Why Student Personas Are Critical for Enrollment Marketing Success

Knowing your customer is fundamental to any successful marketing campaign. In the field of higher education marketing, this means developing a deep understanding of the students your program and/or institution is trying to reach and, ultimately, enroll. 

In today’s competitive higher ed market, adopting a story-driven, persona-based approach is essential for engaging with the right prospective students. A persona-based approach not only helps to reduce acquisition costs and increase student engagement, it can further your institution’s mission while cultivating brand affinity as well. 

Student personas should be used to help illustrate the prospective student’s journey in a way that will resonate with them. Good personas allow students to “see” themselves reflected in your enrollment marketing materials and make them feel welcome and understood. Ultimately, a robust student persona should always aim to answer the questions: 

  • Where have the students been? 
  • Where are they going? 
  • How will my program and/or institution help them get there?

How Personas Enhance the Student Journey

Student personas are a critical jumping-off point for marketing and enrollment efforts in higher education.
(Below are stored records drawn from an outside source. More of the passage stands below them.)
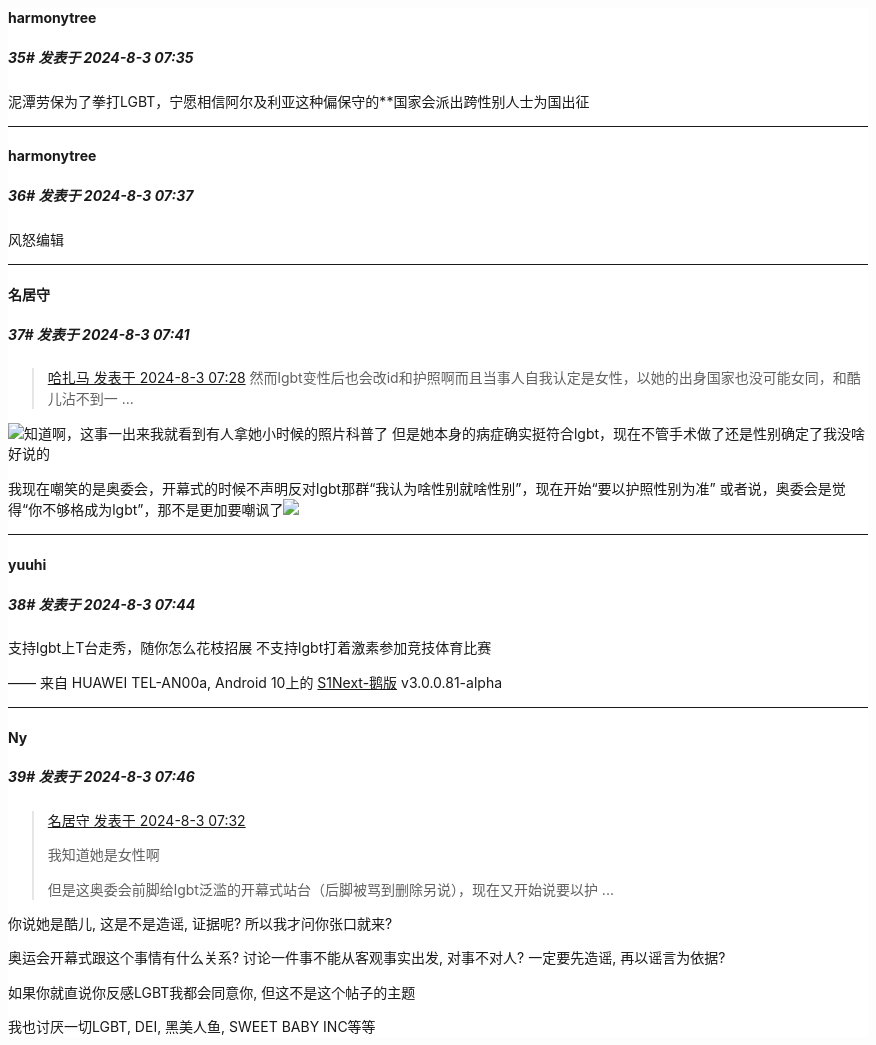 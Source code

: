 ####  harmonytree  
##### 35#       发表于 2024-8-3 07:35

泥潭劳保为了拳打LGBT，宁愿相信阿尔及利亚这种偏保守的**国家会派出跨性别人士为国出征

*****

####  harmonytree  
##### 36#       发表于 2024-8-3 07:37

风怒编辑

*****

####  名居守  
##### 37#       发表于 2024-8-3 07:41

<blockquote><a href="httphttps://bbs.saraba1st.com/2b/forum.php?mod=redirect&amp;goto=findpost&amp;pid=65781424&amp;ptid=2193760" target="_blank">哈扎马 发表于 2024-8-3 07:28</a>
然而lgbt变性后也会改id和护照啊而且当事人自我认定是女性，以她的出身国家也没可能女同，和酷儿沾不到一 ...</blockquote>
<img src="https://static.saraba1st.com/image/smiley/face2017/067.png" referrerpolicy="no-referrer">知道啊，这事一出来我就看到有人拿她小时候的照片科普了
但是她本身的病症确实挺符合lgbt，现在不管手术做了还是性别确定了我没啥好说的

我现在嘲笑的是奥委会，开幕式的时候不声明反对lgbt那群“我认为啥性别就啥性别”，现在开始“要以护照性别为准”
或者说，奥委会是觉得“你不够格成为lgbt”，那不是更加要嘲讽了<img src="https://static.saraba1st.com/image/smiley/face2017/067.png" referrerpolicy="no-referrer">

*****

####  yuuhi  
##### 38#       发表于 2024-8-3 07:44

支持lgbt上T台走秀，随你怎么花枝招展
不支持lgbt打着激素参加竞技体育比赛

—— 来自 HUAWEI TEL-AN00a, Android 10上的 [S1Next-鹅版](https://github.com/ykrank/S1-Next/releases) v3.0.0.81-alpha

*****

####  Ny  
##### 39#       发表于 2024-8-3 07:46

<blockquote><a href="httphttps://bbs.saraba1st.com/2b/forum.php?mod=redirect&amp;goto=findpost&amp;pid=65781431&amp;ptid=2193760" target="_blank">名居守 发表于 2024-8-3 07:32</a>

我知道她是女性啊

但是这奥委会前脚给lgbt泛滥的开幕式站台（后脚被骂到删除另说），现在又开始说要以护 ...</blockquote>
你说她是酷儿, 这是不是造谣, 证据呢? 所以我才问你张口就来?

奥运会开幕式跟这个事情有什么关系? 讨论一件事不能从客观事实出发, 对事不对人? 一定要先造谣, 再以谣言为依据?

如果你就直说你反感LGBT我都会同意你, 但这不是这个帖子的主题

我也讨厌一切LGBT, DEI, 黑美人鱼, SWEET BABY INC等等
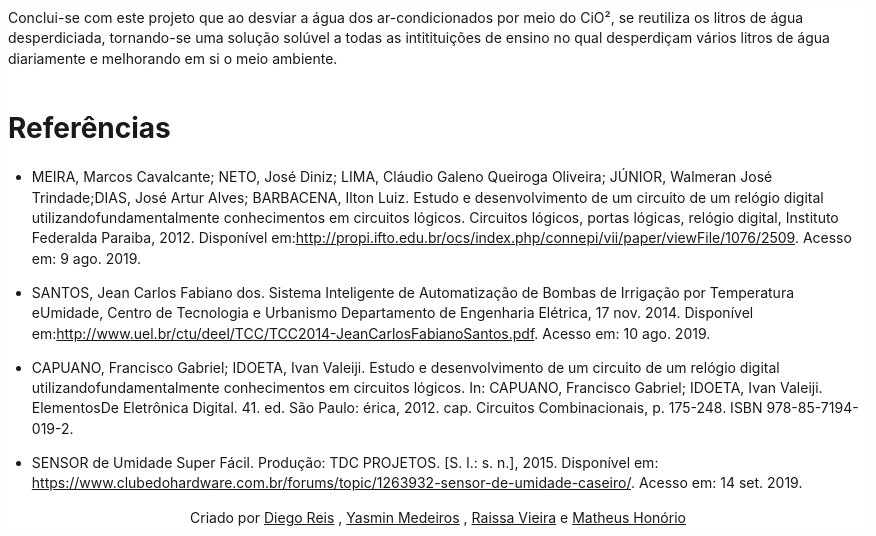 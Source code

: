Conclui-se com este projeto que ao desviar a água dos ar-condicionados por meio do CiO², se reutiliza os litros de água desperdiciada, tornando-se uma solução solúvel a todas as intitituições de ensino no qual desperdiçam vários litros de água diariamente e melhorando em si o meio ambiente.

# Referências
 * MEIRA, Marcos Cavalcante; NETO, José Diniz; LIMA, Cláudio Galeno Queiroga Oliveira; JÚNIOR, Walmeran José Trindade;DIAS, José Artur Alves; BARBACENA, Ilton Luiz. Estudo e desenvolvimento de um circuito de um relógio digital utilizandofundamentalmente conhecimentos em circuitos lógicos. Circuitos lógicos, portas lógicas, relógio digital, Instituto Federalda Paraiba, 2012. Disponível em:http://propi.ifto.edu.br/ocs/index.php/connepi/vii/paper/viewFile/1076/2509. Acesso em: 9 ago. 2019.
 
 * SANTOS, Jean Carlos Fabiano dos. Sistema Inteligente de Automatização de Bombas de Irrigação por Temperatura eUmidade, Centro de Tecnologia e Urbanismo Departamento de Engenharia Elétrica, 17 nov. 2014. Disponível em:http://www.uel.br/ctu/deel/TCC/TCC2014-JeanCarlosFabianoSantos.pdf. Acesso em: 10 ago. 2019.
 
 * CAPUANO, Francisco Gabriel; IDOETA, Ivan Valeiji. Estudo e desenvolvimento de um circuito de um relógio digital utilizandofundamentalmente conhecimentos em circuitos lógicos. In: CAPUANO, Francisco Gabriel; IDOETA, Ivan Valeiji. ElementosDe Eletrônica Digital. 41. ed. São Paulo: érica, 2012. cap. Circuitos Combinacionais, p. 175-248. ISBN 978-85-7194-019-2.
 
 * SENSOR de Umidade Super Fácil. Produção: TDC PROJETOS. [S. l.: s. n.], 2015. Disponível em: https://www.clubedohardware.com.br/forums/topic/1263932-sensor-de-umidade-caseiro/. Acesso em: 14 set. 2019.
 
<p align="center">
  <a>Criado por</a>
  <a href="https://github.com/diegolrs">Diego Reis</a>
  <a >, </a>
  <a href="https://github.com/yasminmedeiros00">Yasmin Medeiros</a>
  <a >, </a>
  <a href="https://github.com/RaissaVieira">Raissa Vieira</a>
  <a > e </a>
  <a href="https://github.com/MtHonorio">Matheus Honório</a>
</p>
Persona identification should occur early in the brand development process to ensure that the brand, messaging, and story align with each audience — whether it is career changers, veterans pursuing education in civilian life, or working nurses looking to advance in their careers. 

A persona-driven approach focuses on a multifaceted view of your core audiences, primarily consisting of their demographics, psychographics, and behavioral attributes.

While developing multiple custom personas for all your degree programs may seem daunting and can be time consuming, the effort will pay off in the long run in terms of enrollment and student success.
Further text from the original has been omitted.